Dear Editor: Re: Aug. 21 article about the recent cyclist fatality in West Vancouver After a tragic event, a solution to reduce the potential for more fatalities is required, of course. Vehicles and cyclists share the road.

Dear Editor:

Re: Aug. 21 article about the recent cyclist fatality in West Vancouver

After a tragic event, a solution to reduce the potential for more fatalities is required, of course. Vehicles and cyclists share the road. So yes, drivers must accommodate cyclists. And cyclists must accommodate drivers, or obey the rules of the road, at least.

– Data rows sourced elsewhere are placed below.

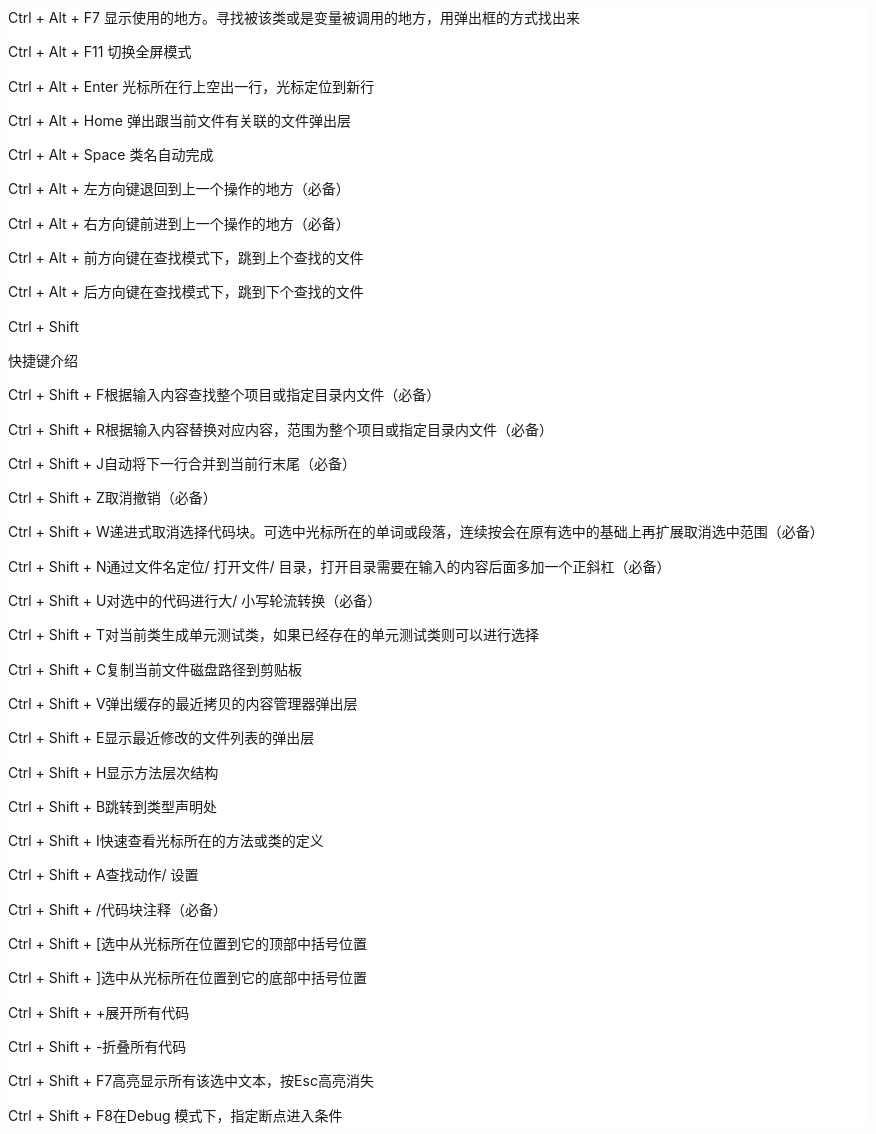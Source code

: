 Ctrl + Alt + F7 显示使用的地方。寻找被该类或是变量被调用的地方，用弹出框的方式找出来

Ctrl + Alt + F11 切换全屏模式

Ctrl + Alt + Enter 光标所在行上空出一行，光标定位到新行

Ctrl + Alt + Home 弹出跟当前文件有关联的文件弹出层

Ctrl + Alt + Space 类名自动完成

Ctrl + Alt + 左方向键退回到上一个操作的地方（必备）

Ctrl + Alt + 右方向键前进到上一个操作的地方（必备）

Ctrl + Alt + 前方向键在查找模式下，跳到上个查找的文件

Ctrl + Alt + 后方向键在查找模式下，跳到下个查找的文件

Ctrl + Shift

快捷键介绍

Ctrl + Shift + F根据输入内容查找整个项目或指定目录内文件（必备）

Ctrl + Shift + R根据输入内容替换对应内容，范围为整个项目或指定目录内文件（必备）

Ctrl + Shift + J自动将下一行合并到当前行末尾（必备）

Ctrl + Shift + Z取消撤销（必备）

Ctrl + Shift + W递进式取消选择代码块。可选中光标所在的单词或段落，连续按会在原有选中的基础上再扩展取消选中范围（必备）

Ctrl + Shift + N通过文件名定位/ 打开文件/ 目录，打开目录需要在输入的内容后面多加一个正斜杠（必备）

Ctrl + Shift + U对选中的代码进行大/ 小写轮流转换（必备）

Ctrl + Shift + T对当前类生成单元测试类，如果已经存在的单元测试类则可以进行选择

Ctrl + Shift + C复制当前文件磁盘路径到剪贴板

Ctrl + Shift + V弹出缓存的最近拷贝的内容管理器弹出层

Ctrl + Shift + E显示最近修改的文件列表的弹出层

Ctrl + Shift + H显示方法层次结构

Ctrl + Shift + B跳转到类型声明处

Ctrl + Shift + I快速查看光标所在的方法或类的定义

Ctrl + Shift + A查找动作/ 设置

Ctrl + Shift + /代码块注释（必备）

Ctrl + Shift + [选中从光标所在位置到它的顶部中括号位置

Ctrl + Shift + ]选中从光标所在位置到它的底部中括号位置

Ctrl + Shift + +展开所有代码

Ctrl + Shift + -折叠所有代码

Ctrl + Shift + F7高亮显示所有该选中文本，按Esc高亮消失

Ctrl + Shift + F8在Debug 模式下，指定断点进入条件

Yet rarely do I see articles about cyclists’ road behaviour, about as rarely as I’ve seen cyclists stop at a stop sign or ride in single file as required by law. We’ve all had experience with packs of weekend cyclists riding two or three abreast at high speeds — no articles decrying this boorish behaviour, and even more rarely, do cycling associations acknowledge the legitimate concern created by the road behaviour of cyclists.

Here is a case in point.

“You need to relax.” This advice was given to me for free by a cyclist a couple of weeks ago, about noon on a Friday on Bellevue Avenue in West Vancouver. Just minutes before, while driving east on Argyle Avenue between 25th and 24th Streets, where the street is one-way going east, I managed to negotiate the narrow road made more cramped with angle parked cars and a line of cyclists riding west, directly towards me.

Onto Bellevue Avenue, still heading east, I see three cyclists, a man and two women, ahead on the long block from 23rd Street. Weaving in and out at a meandering pace, at times three abreast, sometimes two, never in single file as required by law, they run the four-way stop at 22nd and Bellevue and continue on.

The traffic hazard and potential for danger increases as I draw closer, and traffic passes us going west. I take my chance to pass these cyclists and their random patterns of travel on the straight stretch towards 21st Street, deking into the westbound lane to pass and tooting my horn in warning. At the four-way stop on 21st, the male cyclist pulls up beside me. He’s now facing east in the west bound lane.

Having already shouted, incorrectly due to the accumulation of vehicles at the intersection, that there was no traffic, he delivers his message, “You need to relax.” My response: “You need to obey the law,” garnered a thumbs up from the driver to my left.